WHAT YOU SHOULD DO
The whole listing needs retyping exactly; keep the pictures out of it.

====

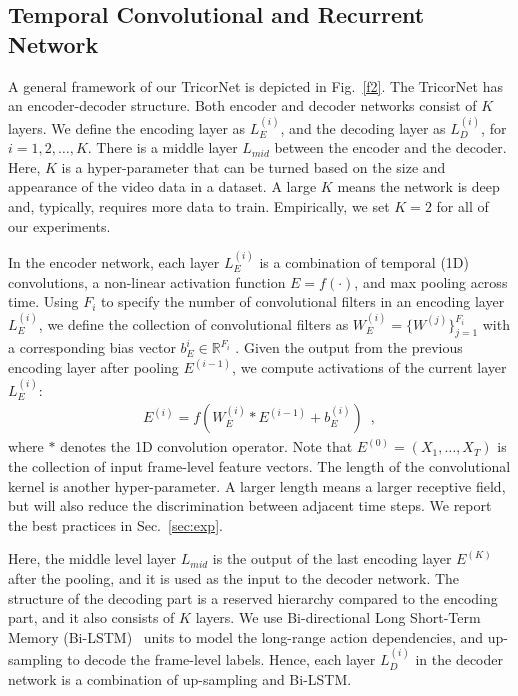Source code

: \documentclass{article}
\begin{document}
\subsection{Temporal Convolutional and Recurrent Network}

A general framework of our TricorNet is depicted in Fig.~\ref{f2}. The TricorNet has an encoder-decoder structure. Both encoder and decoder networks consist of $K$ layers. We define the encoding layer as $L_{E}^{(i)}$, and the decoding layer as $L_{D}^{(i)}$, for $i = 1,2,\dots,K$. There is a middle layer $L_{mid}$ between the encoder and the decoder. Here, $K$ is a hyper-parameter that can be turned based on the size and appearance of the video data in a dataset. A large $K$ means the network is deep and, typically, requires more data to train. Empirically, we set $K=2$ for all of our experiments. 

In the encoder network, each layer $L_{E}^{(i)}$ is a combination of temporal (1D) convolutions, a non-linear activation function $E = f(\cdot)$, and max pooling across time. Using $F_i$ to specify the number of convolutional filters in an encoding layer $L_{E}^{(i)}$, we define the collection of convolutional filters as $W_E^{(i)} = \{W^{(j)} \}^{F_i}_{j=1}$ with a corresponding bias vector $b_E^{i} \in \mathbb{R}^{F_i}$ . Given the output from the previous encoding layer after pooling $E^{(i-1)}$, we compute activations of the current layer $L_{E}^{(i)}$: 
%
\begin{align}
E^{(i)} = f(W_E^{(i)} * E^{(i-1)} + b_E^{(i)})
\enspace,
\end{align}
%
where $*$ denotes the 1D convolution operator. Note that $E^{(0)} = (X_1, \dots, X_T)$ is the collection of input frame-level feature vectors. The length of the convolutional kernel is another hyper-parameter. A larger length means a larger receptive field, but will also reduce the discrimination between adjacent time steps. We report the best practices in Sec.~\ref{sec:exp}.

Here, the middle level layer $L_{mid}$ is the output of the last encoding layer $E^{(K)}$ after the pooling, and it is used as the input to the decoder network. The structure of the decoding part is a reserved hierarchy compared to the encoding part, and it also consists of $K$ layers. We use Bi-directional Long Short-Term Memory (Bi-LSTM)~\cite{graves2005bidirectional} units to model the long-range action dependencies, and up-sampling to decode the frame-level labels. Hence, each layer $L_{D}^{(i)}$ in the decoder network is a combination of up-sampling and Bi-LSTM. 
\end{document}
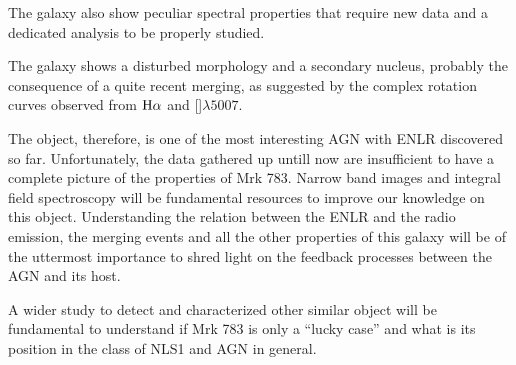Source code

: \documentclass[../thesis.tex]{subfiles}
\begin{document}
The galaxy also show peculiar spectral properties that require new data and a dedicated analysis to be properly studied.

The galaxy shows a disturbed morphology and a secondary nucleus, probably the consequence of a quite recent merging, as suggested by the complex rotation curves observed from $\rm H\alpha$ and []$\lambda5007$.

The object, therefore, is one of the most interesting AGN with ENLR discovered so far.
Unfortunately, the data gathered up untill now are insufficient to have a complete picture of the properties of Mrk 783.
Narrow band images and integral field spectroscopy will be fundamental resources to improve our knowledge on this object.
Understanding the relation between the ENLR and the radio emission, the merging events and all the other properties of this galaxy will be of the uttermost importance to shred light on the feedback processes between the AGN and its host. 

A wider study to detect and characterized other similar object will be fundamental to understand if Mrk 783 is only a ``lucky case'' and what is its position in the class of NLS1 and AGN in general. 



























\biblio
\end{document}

====

RESPONSE TO THIS EXERCISE
Source code

: \documentclass{article}
\begin{document}
\subsection{Temporal Convolutional and Recurrent Network}

A general framework of our TricorNet is depicted in Fig.~\ref{f2}. The TricorNet has an encoder-decoder structure. Both encoder and decoder networks consist of $K$ layers. We define the encoding layer as $L_{E}^{(i)}$, and the decoding layer as $L_{D}^{(i)}$, for $i = 1,2,\dots,K$. There is a middle layer $L_{mid}$ between the encoder and the decoder. Here, $K$ is a hyper-parameter that can be turned based on the size and appearance of the video data in a dataset. A large $K$ means the network is deep and, typically, requires more data to train. Empirically, we set $K=2$ for all of our experiments. 

In the encoder network, each layer $L_{E}^{(i)}$ is a combination of temporal (1D) convolutions, a non-linear activation function $E = f(\cdot)$, and max pooling across time. Using $F_i$ to specify the number of convolutional filters in an encoding layer $L_{E}^{(i)}$, we define the collection of convolutional filters as $W_E^{(i)} = \{W^{(j)} \}^{F_i}_{j=1}$ with a corresponding bias vector $b_E^{i} \in \mathbb{R}^{F_i}$ . Given the output from the previous encoding layer after pooling $E^{(i-1)}$, we compute activations of the current layer $L_{E}^{(i)}$: 
%
\begin{align}
E^{(i)} = f(W_E^{(i)} * E^{(i-1)} + b_E^{(i)})
\enspace,
\end{align}
%
where $*$ denotes the 1D convolution operator. Note that $E^{(0)} = (X_1, \dots, X_T)$ is the collection of input frame-level feature vectors. The length of the convolutional kernel is another hyper-parameter. A larger length means a larger receptive field, but will also reduce the discrimination between adjacent time steps. We report the best practices in Sec.~\ref{sec:exp}.

Here, the middle level layer $L_{mid}$ is the output of the last encoding layer $E^{(K)}$ after the pooling, and it is used as the input to the decoder network. The structure of the decoding part is a reserved hierarchy compared to the encoding part, and it also consists of $K$ layers. We use Bi-directional Long Short-Term Memory (Bi-LSTM)~\cite{graves2005bidirectional} units to model the long-range action dependencies, and up-sampling to decode the frame-level labels. Hence, each layer $L_{D}^{(i)}$ in the decoder network is a combination of up-sampling and Bi-LSTM. 
\end{document}
Source code

: \documentclass[../thesis.tex]{subfiles}
\begin{document}
The galaxy also show peculiar spectral properties that require new data and a dedicated analysis to be properly studied.

The galaxy shows a disturbed morphology and a secondary nucleus, probably the consequence of a quite recent merging, as suggested by the complex rotation curves observed from $\rm H\alpha$ and []$\lambda5007$.

The object, therefore, is one of the most interesting AGN with ENLR discovered so far.
Unfortunately, the data gathered up untill now are insufficient to have a complete picture of the properties of Mrk 783.
Narrow band images and integral field spectroscopy will be fundamental resources to improve our knowledge on this object.
Understanding the relation between the ENLR and the radio emission, the merging events and all the other properties of this galaxy will be of the uttermost importance to shred light on the feedback processes between the AGN and its host. 

A wider study to detect and characterized other similar object will be fundamental to understand if Mrk 783 is only a ``lucky case'' and what is its position in the class of NLS1 and AGN in general. 



























\biblio
\end{document}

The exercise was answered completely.